Law is, after all, a business and like any business, profit matters. “This year was a good year,” Eric Gossin of Toronto’s Stancer Gossin Rose LLP told Canadian Lawyer in 2018. “All of us seem to be achieving a higher hourly rate in terms of what we tell the clients we are charging.”
The solution to access to justice issues cannot just include Pro Bono Ontario. Civil lawyers need to take a hard look in the mirror and come to grips with the role they have played in creating the access-to-justice problem.
Simple put – civil lawyers need to lower their fees. It is great that some lawyers volunteer their time to Pro Bono Ontario – but more can and must be done. Self-congratulations over donating three pro bono hours every three months is simple not enough.
Last week I made this abominable suggestion on Twitter and was met with an immediate backlash. The arguments from the civil bar ranged from the absurd (Bay St. lawyers would not be competent to handle Pro-Bono-type cases) to the blissfully circular (but my hourly rates put me beyond the reach of non-wealthy clients).
Well then, civil lawyers perhaps you should – on occasion – lower your hourly rate.
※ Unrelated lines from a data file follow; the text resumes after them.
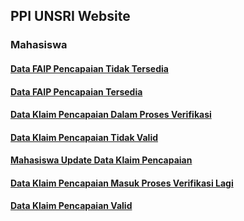 ## PPI UNSRI Website

### Mahasiswa

#### [Data FAIP Pencapaian Tidak Tersedia](https://sriwijaya-techno.github.io/ppiUnsri/html/unavailable/index.html)

#### [Data FAIP Pencapaian Tersedia](https://sriwijaya-techno.github.io/ppiUnsri/html/index.html)

#### [Data Klaim Pencapaian Dalam Proses Verifikasi](https://sriwijaya-techno.github.io/ppiUnsri/html/onverification/index.html)

#### [Data Klaim Pencapaian Tidak Valid](https://sriwijaya-techno.github.io/ppiUnsri/html/invalid/index.html)

#### [Mahasiswa Update Data Klaim Pencapaian](https://sriwijaya-techno.github.io/ppiUnsri/html/update/index.html)

#### [Data Klaim Pencapaian Masuk Proses Verifikasi Lagi](https://sriwijaya-techno.github.io/ppiUnsri/html/onverification2/index.html)

#### [Data Klaim Pencapaian Valid](https://sriwijaya-techno.github.io/ppiUnsri/html/valid/index.html)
Stop by my office and I will show you how.
There are lots of civil lawyers who do go above and beyond and who do generously volunteer their time and expertise. Good for them. But as a whole the civil bar needs to do more. They need to advocate for systemic changes in how their services are priced and delivered. And they need to start at their own firms.
“But there seems to be a comfortable lack of self-awareness on the part of the civil bar. It does after all take some gumption to record a video decrying the lack of funding for Pro Bono Ontario, as Advocates’ Society President Brian Gover did,from the Advocates’ Society’s conference held in Laguna Beach California.
The latest suggestion from the towers of Bay Street is the idea of a flat tax on Law Society fees to bridge Pro Bono Ontario’s funding gap. Another short-sighted plan. Why should young lawyers, many of whom have massive law school debts, who have just emerged from a cut-throat articling process, and who, by necessity, work almost for free subsidize a program that exists in large part due of the excesses of Bay Street?
Perhaps, as some have suggested, the government should step in to fund Pro Bono Ontario? After all, a 2017 return-on-investment analysis showed that, on a total budget of $600,000, Pro Bono Ontario saved the government almost six million dollars. But again, why should the government subsidize a program that exists because of Bay Street’s ridiculous fee structure?
Carolyn Mulroney has said that the government would continue to provide Pro Bono Ontario with rent free space – just as the Liberal government did. But she went on to “encourage Pro Bono Ontario to work with its private-sector partners, Legal Aid Ontario, the Law Foundation of Ontario and the Law Society of Ontario to find solutions to its long-term funding issues.”
There is room for the government to invest in Pro Bono Ontario. But everyone needs to do their part.
And a word of caution to the civil bar: it is a risky move to invite the government into a self-regulating profession – especially when, unlike in criminal cases, they are not a litigant. If civil lawyers cannot regulate their own fees would they suggest that the government should?
So, what is the solution?
Maybe next year’s Laguna Beach money could be donated to Pro Bono Ontario? Maybe each Bay Street firm could sell one of their valuable pieces of art to help Pro Bono Ontario?
Or perhaps civil lawyers could commit to charging some clients a little bit less and commit to work towards structural changes that would ensure that it’s not just large corporations and the wealthy that have access to the courts.
But even then, there will be a need for Pro Bono’s services. Some of the people who need the type of justice that can only be found in the courts will not be able to afford it – at any price.
But until civil lawyers take a hard look in the mirror not even the Band-Aid of Pro Bono Ontario will be enough to get access to justice system off life support.